The very fact that something is deemed a crime does not automatically stop people from committing that crime. Sex work flourishes in the abyss that is the black market. Out of the public eye, sex workers (mainly women) risk their lives by being forced to stand on shady street corners to sell their bodies. It may be that it is their choice to engage in prostitution, but what is unjust is that their choice is criminalised to the extent that they have to risk their lives just to exercise their right to bodily autonomy and, by extension, their freedom. Have we as a society still not realised that it is not just to prosecute and imprison people for making use of their bodily autonomy as they deem fit?
Apparently, we have not. News24 reported that the Law Reform Commission released a report in 2017 in which they recommended that full criminalisation of sex work remain the law of the land.
A valid point made by the non-profit organisations Hand4Hearts and LoveJustice against the decriminalisation of sex work was that sex trafficking and prostitution cannot be separated. However valid this point may be, it still begs the question of whether it is just to limit the freedom of sex workers who do not engage in sex trafficking based on the crimes of sex traffickers themselves?
Sex trafficking tarnishes the principle of consent. Sex work does not. If I may paraphrase Lysander Spooner: to limit the freedom of the innocent based on the actions of criminals is to tell the innocent that their freedom depends not on their own actions but on the actions of others.
A representative from the Centre for Applied Legal Studies said that the very use of the term "prostitution" showed inherent biases and discrimination against sex workers. “This has a link to our moralising attitudes about sex and about women having sex. By deciding things on behalf of sex workers, we are treating women as children”, said the representative. Amnesty International also called for sex workers to be given the capacity to make decisions for themselves.
The spokesperson for the Women’s Legal Centre, Angie Richardson, according to News24 said that sex workers will still be forced to work in secluded areas where it is unsafe, hence putting them at risk. She added that sex workers will continue to experience high levels of police brutality. Police brutality should be reserved solely for fighting violence. Individuals engaging in sex work do not engage in violent conduct.

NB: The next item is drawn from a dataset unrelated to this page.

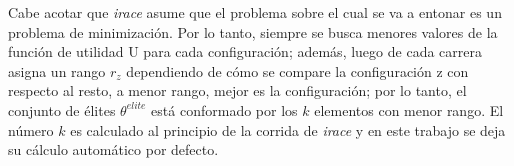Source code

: 
Cabe acotar que \emph{irace} asume que el problema sobre el cual se va a entonar es un problema de minimización. Por lo tanto, siempre se busca menores valores de la función de utilidad U para cada configuración; además, luego de cada carrera asigna un rango $r_z$ dependiendo de cómo se compare la configuración z con respecto al resto, a menor rango, mejor es la configuración; por lo tanto, el conjunto de élites $\theta^{elite}$ está conformado por los $k$ elementos con menor rango. El número $k$ es calculado al principio de la corrida de \emph{irace} y en este trabajo se deja su cálculo automático por defecto.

What freedom means to people these days - the laymen’s version of it - is twisted to make room for unjust infringements of individual liberty. Society must reconsider what it means to be truly free.
My argument does not stem from some twisted subconscious desire for an escort service. It stems from the principles underlying libertarianism and individualism, two concepts which people are sadly unfamiliar with because people only respect others' freedom up until the point where it makes them feel uncomfortable. People are indoctrinated to be statists.
Property rights underlie individual liberty, and one’s own body is central to property rights. Nobody owns another person’s body and cannot dictate to them what non-aggressive actions they may undertake with their bodies. This is not negotiable.
Humans are extremely apathetic when it comes to using the force of the state to control the lives of others who’ve done them no harm. Homo sapiens are unfortunately far more in favour of violence by proxy (or, at least, a credible threat thereof) than they should be. And that is exactly why we’ve gone off the rails. Blatant majority rule that is not policed by the principles of liberty is mob rule.
I leave you with the following quote by C.S. Lewis:
“Of all tyrannies, a tyranny sincerely exercised for the good of its victims may be the most oppressive. It would be better to live under robber barons than under omnipotent moral busybodies. The robber baron’s cruelty may sometimes sleep, his cupidity may at some point be satiated; but those who torment us for our own good will torment us without end for they do so with the approval of their own conscience.”
Jacques Jonker worked in public policy research. He held a BCom Law and BCom (Hons) Economics from the North-West University. He was one of the founding members of the Rational Standard.